== Work order ==
Copy out each line of the listing below that contains the word "ever".

== Given data ==
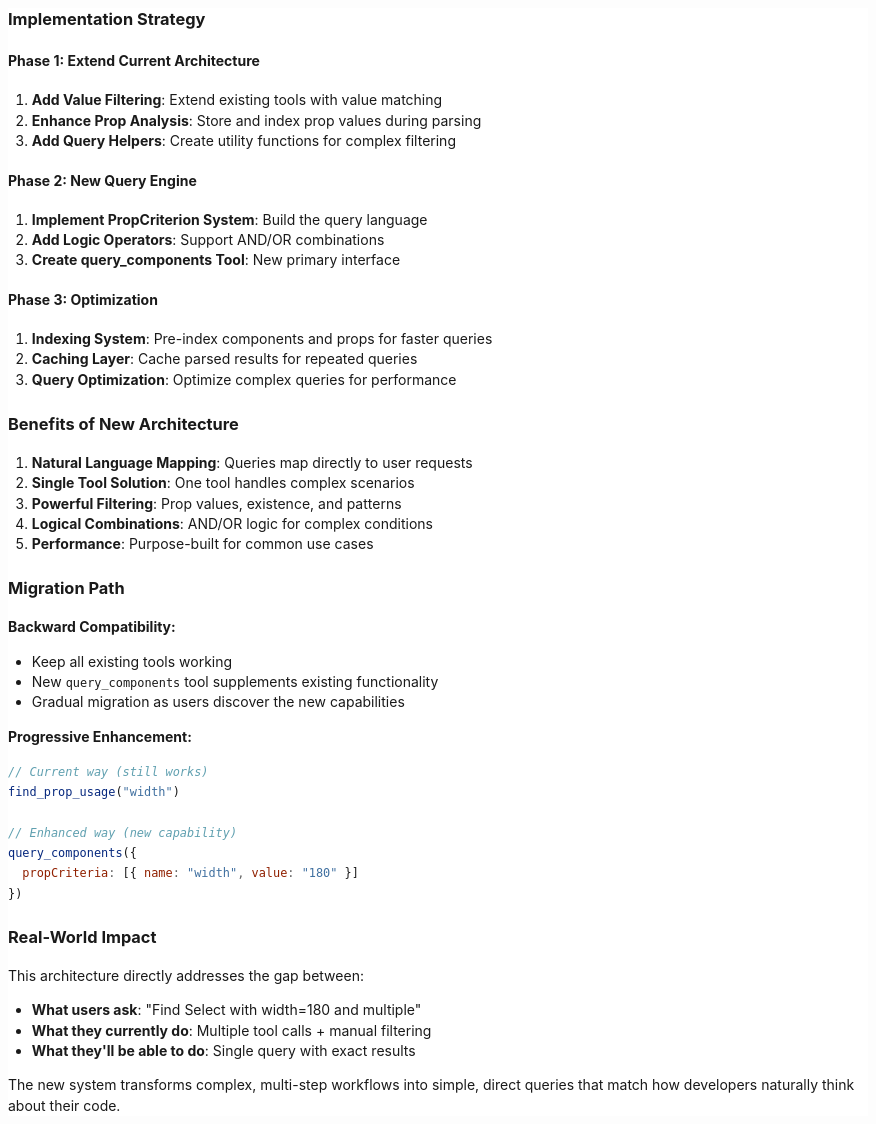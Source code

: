 ### Implementation Strategy

#### Phase 1: Extend Current Architecture
1. **Add Value Filtering**: Extend existing tools with value matching
2. **Enhance Prop Analysis**: Store and index prop values during parsing
3. **Add Query Helpers**: Create utility functions for complex filtering

#### Phase 2: New Query Engine
1. **Implement PropCriterion System**: Build the query language
2. **Add Logic Operators**: Support AND/OR combinations
3. **Create query_components Tool**: New primary interface

#### Phase 3: Optimization
1. **Indexing System**: Pre-index components and props for faster queries
2. **Caching Layer**: Cache parsed results for repeated queries
3. **Query Optimization**: Optimize complex queries for performance

### Benefits of New Architecture

1. **Natural Language Mapping**: Queries map directly to user requests
2. **Single Tool Solution**: One tool handles complex scenarios
3. **Powerful Filtering**: Prop values, existence, and patterns
4. **Logical Combinations**: AND/OR logic for complex conditions
5. **Performance**: Purpose-built for common use cases

### Migration Path

**Backward Compatibility:**
- Keep all existing tools working
- New `query_components` tool supplements existing functionality
- Gradual migration as users discover the new capabilities

**Progressive Enhancement:**
```javascript
// Current way (still works)
find_prop_usage("width")

// Enhanced way (new capability)
query_components({
  propCriteria: [{ name: "width", value: "180" }]
})
```

### Real-World Impact

This architecture directly addresses the gap between:
- **What users ask**: "Find Select with width=180 and multiple"
- **What they currently do**: Multiple tool calls + manual filtering
- **What they'll be able to do**: Single query with exact results

The new system transforms complex, multi-step workflows into simple, direct queries that match how developers naturally think about their code.
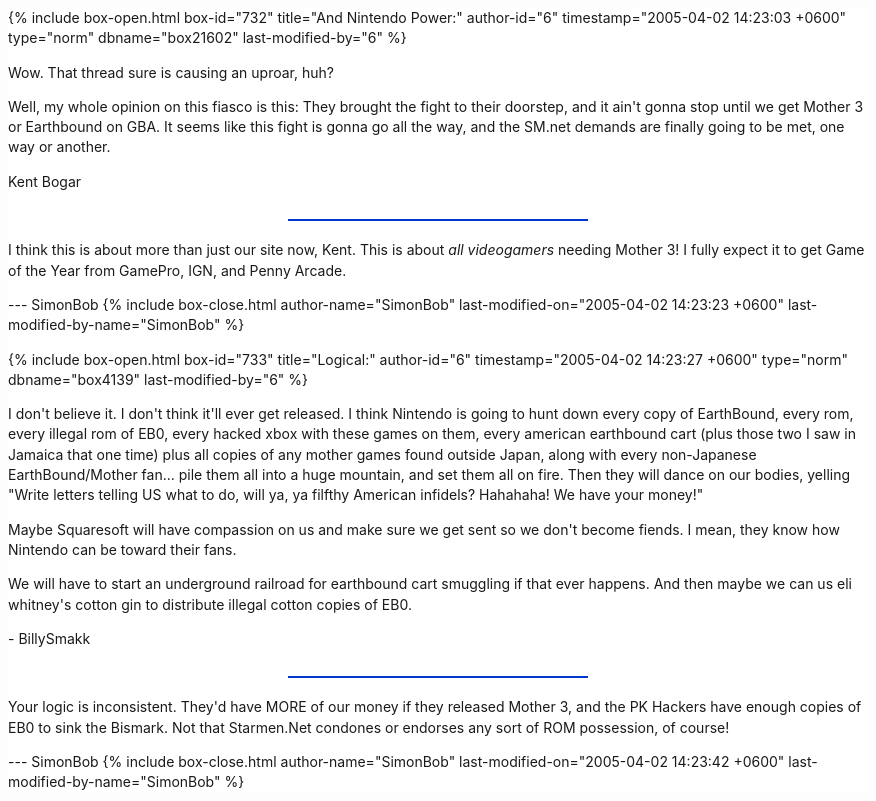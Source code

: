 {% include box-open.html box-id="732" title="And Nintendo Power:" author-id="6" timestamp="2005-04-02 14:23:03 +0600" type="norm" dbname="box21602" last-modified-by="6" %}
<p />
Wow. That thread sure is causing an uproar, huh?
<p />
Well, my whole opinion on this fiasco is this: They brought the fight to their doorstep, and it ain't gonna stop until we get Mother 3 or Earthbound on GBA. It seems like this fight is gonna go all the way, and the SM.net demands are finally going to be met, one way or another.
<p />
Kent Bogar
<p />
<center><img src="/mailbag/mbbar.gif" /></center>
<p />
I think this is about more than just our site now, Kent.  This is about <i>all videogamers</i> needing Mother 3!  I fully expect it to get Game of the Year from GamePro, IGN, and Penny Arcade.
<p />
--- SimonBob
{% include box-close.html author-name="SimonBob" last-modified-on="2005-04-02 14:23:23 +0600" last-modified-by-name="SimonBob" %}

{% include box-open.html box-id="733" title="Logical:" author-id="6" timestamp="2005-04-02 14:23:27 +0600" type="norm" dbname="box4139" last-modified-by="6" %}
<p />
I don't believe it. I don't think it'll ever get released. I think Nintendo is going to hunt down every copy of EarthBound, every rom, every illegal rom of EB0, every hacked xbox with these games on them, every american earthbound cart (plus those two I saw in Jamaica that one time) plus all copies of any mother games found outside Japan, along with every non-Japanese EarthBound/Mother fan... pile them all into a huge mountain, and set them all on fire. Then they will dance on our bodies, yelling "Write letters telling US what to do, will ya, ya filfthy American infidels? Hahahaha! We have your money!"
<p />
Maybe Squaresoft will have compassion on us and make sure we get sent so we don't become fiends. I mean, they know how Nintendo can be toward their fans.
<p />
We will have to start an underground railroad for earthbound cart smuggling if that ever happens. And then maybe we can us eli whitney's cotton gin to distribute illegal cotton copies of EB0.
<p />
- BillySmakk
<p />
<center><img src="/mailbag/mbbar.gif" /></center>
<p />
Your logic is inconsistent.  They'd have MORE of our money if they released Mother 3, and the PK Hackers have enough copies of EB0 to sink the Bismark.  Not that Starmen.Net condones or endorses any sort of ROM possession, of course!
<p />
--- SimonBob
{% include box-close.html author-name="SimonBob" last-modified-on="2005-04-02 14:23:42 +0600" last-modified-by-name="SimonBob" %}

== Output of the exercise ==
I don't believe it. I don't think it'll ever get released. I think Nintendo is going to hunt down every copy of EarthBound, every rom, every illegal rom of EB0, every hacked xbox with these games on them, every american earthbound cart (plus those two I saw in Jamaica that one time) plus all copies of any mother games found outside Japan, along with every non-Japanese EarthBound/Mother fan... pile them all into a huge mountain, and set them all on fire. Then they will dance on our bodies, yelling "Write letters telling US what to do, will ya, ya filfthy American infidels? Hahahaha! We have your money!"
We will have to start an underground railroad for earthbound cart smuggling if that ever happens. And then maybe we can us eli whitney's cotton gin to distribute illegal cotton copies of EB0.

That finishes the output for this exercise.